“Imagine a way for people all over the world to tell the story of what was happening to them — or around them — during a disaster or emergency.” –Ushahidi-
It’s not often that the paths of a cartographer and a marketer cross, but here at KSV, we celebrate unlikely partnerships and cultivate ideas with outside inspiration.
So that’s what happened this week, when we learned about crowdmapping from William Morris, a PhD student at the University of Vermont who is also a founder of GeoSprocket.
Cartography has come a long way. We saw this in action when crisis hit during Tropical Storm Irene in Vermont and a central location for information was key.
Within hours of the crisis, the VTIrene Crowdmap was born, allowing those in need to post their location and the damage sustained. First responders were then able to access that information and deploy teams to assist those in need. As Tropical Storm Irene went into restoration mode, the crowdmap continued to be a place where people could share information about shelters, volunteering, fundraisers and more. Teams were also able to gather flood data and monitor Twitter activity during the storm.

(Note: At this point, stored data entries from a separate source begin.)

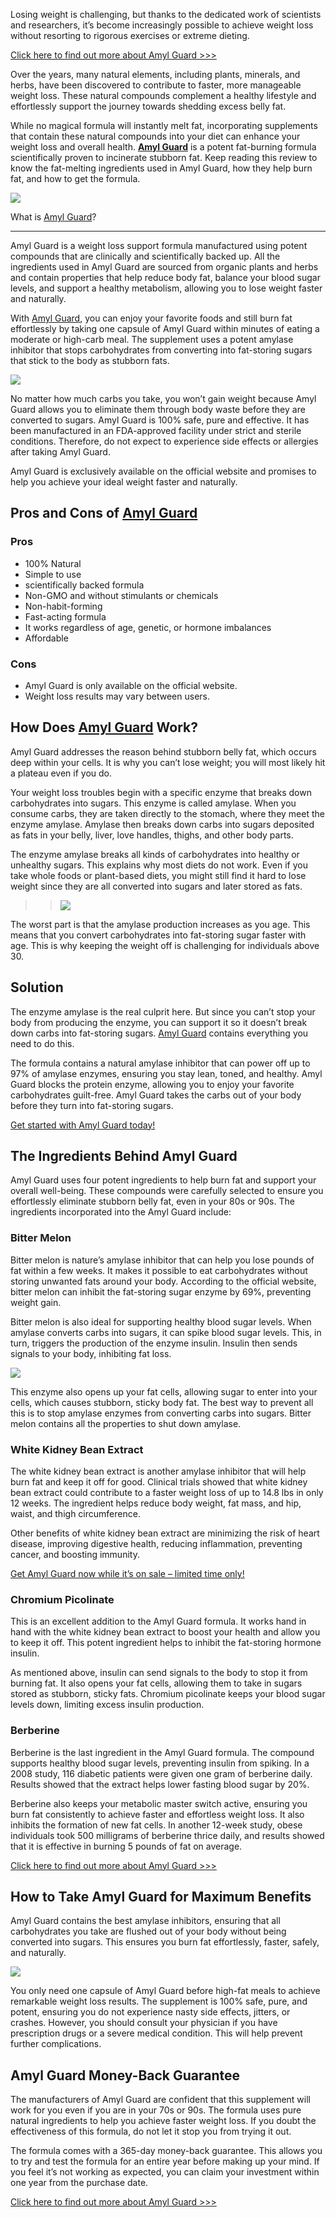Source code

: Losing weight is challenging, but thanks to the dedicated work of scientists and researchers, it’s become increasingly possible to achieve weight loss without resorting to rigorous exercises or extreme dieting.

[Click here to find out more about Amyl Guard >>>](https://www.glitco.com/get-amyl-guard)

Over the years, many natural elements, including plants, minerals, and herbs, have been discovered to contribute to faster, more manageable weight loss. These natural compounds complement a healthy lifestyle and effortlessly support the journey towards shedding excess belly fat.

While no magical formula will instantly melt fat, incorporating supplements that contain these natural compounds into your diet can enhance your weight loss and overall health. **[Amyl Guard](https://www.facebook.com/people/Amyl-Guard/61552522841584/)** is a potent fat-burning formula scientifically proven to incinerate stubborn fat. Keep reading this review to know the fat-melting ingredients used in Amyl Guard, how they help burn fat, and how to get the formula.

[![](https://blogger.googleusercontent.com/img/b/R29vZ2xl/AVvXsEgqmzaFxcS_UGibVB4_evsBBcXM6wucx6BS5tFmJ4LlBTqeTmU-frdBjy57LXDw9yj3eAIgaqp0agYX61uFXQLq8D5Touav7TIk351i0rdnQRseWSd-BgpKFhLA-bVrwVnak5t7FN6Z4vFW_NtUTCGV_0SR-4sQIRcdOEGB6BU_pgku_Kd2IJBNIzGbzsg/w640-h418/Screenshot%20(1457).png)](https://www.glitco.com/get-amyl-guard)

What is [Amyl Guard](https://amyl-guard-review.blogspot.com/2023/10/amyl-guard-reviews-want-to-lose-up-to-5.html)?  

---------------------------------------------------------------------------------------------------------------------

Amyl Guard is a weight loss support formula manufactured using potent compounds that are clinically and scientifically backed up. All the ingredients used in Amyl Guard are sourced from organic plants and herbs and contain properties that help reduce body fat, balance your blood sugar levels, and support a healthy metabolism, allowing you to lose weight faster and naturally.

With [Amyl Guard](https://colab.research.google.com/drive/1bct3KKwDD7wi-rdtkV2P3fYQEQHQ9f0T#scrollTo=zBA3WaPKTeg7), you can enjoy your favorite foods and still burn fat effortlessly by taking one capsule of Amyl Guard within minutes of eating a moderate or high-carb meal. The supplement uses a potent amylase inhibitor that stops carbohydrates from converting into fat-storing sugars that stick to the body as stubborn fats.

[![](https://blogger.googleusercontent.com/img/b/R29vZ2xl/AVvXsEijQJjkwSeCIncsIAklDCrHvJQlJZWfuj9NxngsRiFQGGlnWXQ1ENsArkUFDOg6hlAOW8_yIpo8hZNwchy57nBwkxG6fC8uyDgSvcJg_XaYpcM8cIy8ARzMPbxiHytLvObTc0T0If695P5BArgS6jzP0O1YXgXuqtqDpnbqPPxiPMnNRW_1wLw7ThCLxiw/w618-h640/Screenshot%20(1458).png)](https://www.glitco.com/get-amyl-guard)

No matter how much carbs you take, you won’t gain weight because Amyl Guard allows you to eliminate them through body waste before they are converted to sugars. Amyl Guard is 100% safe, pure and effective. It has been manufactured in an FDA-approved facility under strict and sterile conditions. Therefore, do not expect to experience side effects or allergies after taking Amyl Guard.

Amyl Guard is exclusively available on the official website and promises to help you achieve your ideal weight faster and naturally.

Pros and Cons of [Amyl Guard](https://sites.google.com/view/amyl-guard-2024/home)
---------------------------------------------------------------------------------

### Pros

*   100% Natural
*   Simple to use
*   scientifically backed formula
*   Non-GMO and without stimulants or chemicals
*   Non-habit-forming
*   Fast-acting formula
*   It works regardless of age, genetic, or hormone imbalances
*   Affordable

### Cons

*   Amyl Guard is only available on the official website.
*   Weight loss results may vary between users.

How Does [Amyl Guard](https://lookerstudio.google.com/reporting/e1242fb6-00f5-4efb-9e9c-2e49ede1aa2b/page/igWgD) Work?
----------------------------------------------------------------------------------------------------------------------

Amyl Guard addresses the reason behind stubborn belly fat, which occurs deep within your cells. It is why you can’t lose weight; you will most likely hit a plateau even if you do.

Your weight loss troubles begin with a specific enzyme that breaks down carbohydrates into sugars. This enzyme is called amylase. When you consume carbs, they are taken directly to the stomach, where they meet the enzyme amylase. Amylase then breaks down carbs into sugars deposited as fats in your belly, liver, love handles, thighs, and other body parts.

The enzyme amylase breaks all kinds of carbohydrates into healthy or unhealthy sugars. This explains why most diets do not work. Even if you take whole foods or plant-based diets, you might still find it hard to lose weight since they are all converted into sugars and later stored as fats.

> > [![](https://blogger.googleusercontent.com/img/b/R29vZ2xl/AVvXsEjLq0A3KeqxvG6UHTUU26tRE78mVaFcflthyphenhyphenyFd8ce_OtbkqFL2N2T58t_H2zhTmQm4EA8MMZqiAE_uPthfFqTfVa9wtNEctEup8zXvUH_egFFfrnFyvniaWbEjbB2vyL_uWlMJ5OAMapkCGhMJCQjoQfPURmb_0vVvfH1nfWhdxuYZQRl1eluM6QjdojI/w504-h640/Screenshot%20(1459).png)](https://www.glitco.com/get-amyl-guard)

The worst part is that the amylase production increases as you age. This means that you convert carbohydrates into fat-storing sugar faster with age. This is why keeping the weight off is challenging for individuals above 30.

Solution
--------

The enzyme amylase is the real culprit here. But since you can’t stop your body from producing the enzyme, you can support it so it doesn’t break down carbs into fat-storing sugars. [Amyl Guard](https://groups.google.com/g/amyl-guard-reviewed/c/Mh1KCaYq530) contains everything you need to do this.

The formula contains a natural amylase inhibitor that can power off up to 97% of amylase enzymes, ensuring you stay lean, toned, and healthy. Amyl Guard blocks the protein enzyme, allowing you to enjoy your favorite carbohydrates guilt-free. Amyl Guard takes the carbs out of your body before they turn into fat-storing sugars.

[Get started with Amyl Guard today!](https://www.glitco.com/get-amyl-guard)

The Ingredients Behind Amyl Guard
---------------------------------

Amyl Guard uses four potent ingredients to help burn fat and support your overall well-being. These compounds were carefully selected to ensure you effortlessly eliminate stubborn belly fat, even in your 80s or 90s. The ingredients incorporated into the Amyl Guard include:

### Bitter Melon

Bitter melon is nature’s amylase inhibitor that can help you lose pounds of fat within a few weeks. It makes it possible to eat carbohydrates without storing unwanted fats around your body. According to the official website, bitter melon can inhibit the fat-storing sugar enzyme by 69%, preventing weight gain.

Bitter melon is also ideal for supporting healthy blood sugar levels. When amylase converts carbs into sugars, it can spike blood sugar levels. This, in turn, triggers the production of the enzyme insulin. Insulin then sends signals to your body, inhibiting fat loss.

[![](https://blogger.googleusercontent.com/img/b/R29vZ2xl/AVvXsEg4mNLL28pc6MGEKC_ITdv2_wF63nTwPT1KaoYNY1yUmZDFfvQx9qz-kP_nrluvCxKOting589qWQddVHXmD4RXMlFIag6pKkHXrS0k4td0jyXvItov6qHmDcKVp8AVgo02I-4XjakJpvsFyMrVV95y52azcBoGSV0NjCL369v1OisHkFihQU61Ov7IUcY/w640-h402/Screenshot%20(1460).png)](https://www.glitco.com/get-amyl-guard)

This enzyme also opens up your fat cells, allowing sugar to enter into your cells, which causes stubborn, sticky body fat. The best way to prevent all this is to stop amylase enzymes from converting carbs into sugars. Bitter melon contains all the properties to shut down amylase.

### White Kidney Bean Extract

The white kidney bean extract is another amylase inhibitor that will help burn fat and keep it off for good. Clinical trials showed that white kidney bean extract could contribute to a faster weight loss of up to 14.8 lbs in only 12 weeks. The ingredient helps reduce body weight, fat mass, and hip, waist, and thigh circumference.

Other benefits of white kidney bean extract are minimizing the risk of heart disease, improving digestive health, reducing inflammation, preventing cancer, and boosting immunity.

[Get Amyl Guard now while it’s on sale – limited time only!](https://www.glitco.com/get-amyl-guard)

### Chromium Picolinate

This is an excellent addition to the Amyl Guard formula. It works hand in hand with the white kidney bean extract to boost your health and allow you to keep it off. This potent ingredient helps to inhibit the fat-storing hormone insulin.

As mentioned above, insulin can send signals to the body to stop it from burning fat. It also opens your fat cells, allowing them to take in sugars stored as stubborn, sticky fats. Chromium picolinate keeps your blood sugar levels down, limiting excess insulin production.

### Berberine

Berberine is the last ingredient in the Amyl Guard formula. The compound supports healthy blood sugar levels, preventing insulin from spiking. In a 2008 study, 116 diabetic patients were given one gram of berberine daily. Results showed that the extract helps lower fasting blood sugar by 20%.

Berberine also keeps your metabolic master switch active, ensuring you burn fat consistently to achieve faster and effortless weight loss. It also inhibits the formation of new fat cells. In another 12-week study, obese individuals took 500 milligrams of berberine thrice daily, and results showed that it is effective in burning 5 pounds of fat on average.

[Click here to find out more about Amyl Guard >>>](https://www.glitco.com/get-amyl-guard)

How to Take Amyl Guard for Maximum Benefits
-------------------------------------------

Amyl Guard contains the best amylase inhibitors, ensuring that all carbohydrates you take are flushed out of your body without being converted into sugars. This ensures you burn fat effortlessly, faster, safely, and naturally.

[![](https://blogger.googleusercontent.com/img/b/R29vZ2xl/AVvXsEhY2OJhhoQryfsF2OQ0tC5Aw7wwJJ1xu_u2osz6HnNeW0aB4ytb8A6r2-JXb6x3Ynyz8J-CAIeajBOkv_IudIwUihFJkvljFTe23TIht6ohdl1U6zpKAyME2tvWsYuw64oGH8Tqqk0erXM65NS2LvzpraOSacJNk-ZOMQWRivY7cg6823xm5Wady0VOBpA/w640-h486/Screenshot%20(1461).png)](https://www.glitco.com/get-amyl-guard)

You only need one capsule of Amyl Guard before high-fat meals to achieve remarkable weight loss results. The supplement is 100% safe, pure, and potent, ensuring you do not experience nasty side effects, jitters, or crashes. However, you should consult your physician if you have prescription drugs or a severe medical condition. This will help prevent further complications.

Amyl Guard Money-Back Guarantee
-------------------------------

The manufacturers of Amyl Guard are confident that this supplement will work for you even if you are in your 70s or 90s. The formula uses pure natural ingredients to help you achieve faster weight loss. If you doubt the effectiveness of this formula, do not let it stop you from trying it out.

The formula comes with a 365-day money-back guarantee. This allows you to try and test the formula for an entire year before making up your mind. If you feel it’s not working as expected, you can claim your investment within one year from the purchase date.

[Click here to find out more about Amyl Guard >>>](https://www.glitco.com/get-amyl-guard)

It’s important to note that crowdsourced maps are not to be used as THE source for all data, but can be moderated as a dispatch center to accelerate action and disseminate essential information. Brands can own such information sources to provide an invaluable service to their customers: sharing important, in some cases life-saving, content in crisis and the every day.
Crowdmap allows users to share and upload information in multiple ways: via web, social media, mobile (smartphone and SMS) and even text-enabled voicemail. All touch points are key to give everyone access. You can test drive your own crowdmap by clicking here.
Crowdmapping owes its existence to the innovative Ushahidi Platform (“ushahidi” means “witness” in Swahili), which was developed to provide communications about post-election violence in Kenya in 2008. The platform kept Kenyans current on vital information and provided invaluable assistance to those providing relief. Since then it has grown into a large open-source project impacting a number of communities around the world. Check out one example of how Ushahidi can be deployed.
Imagine seeing the sentiment about your brand in conversations on Twitter during a crisis? You could mine the data and use it to propel your communications and analyze customer response to your crisis response. Knowledge = proactive power.
The best part of all of this technology – it’s free and open-source. We see obvious applications for our utility clients. What do you think and how do you see crowdmapping being used by brands? And who doesn’t love a map?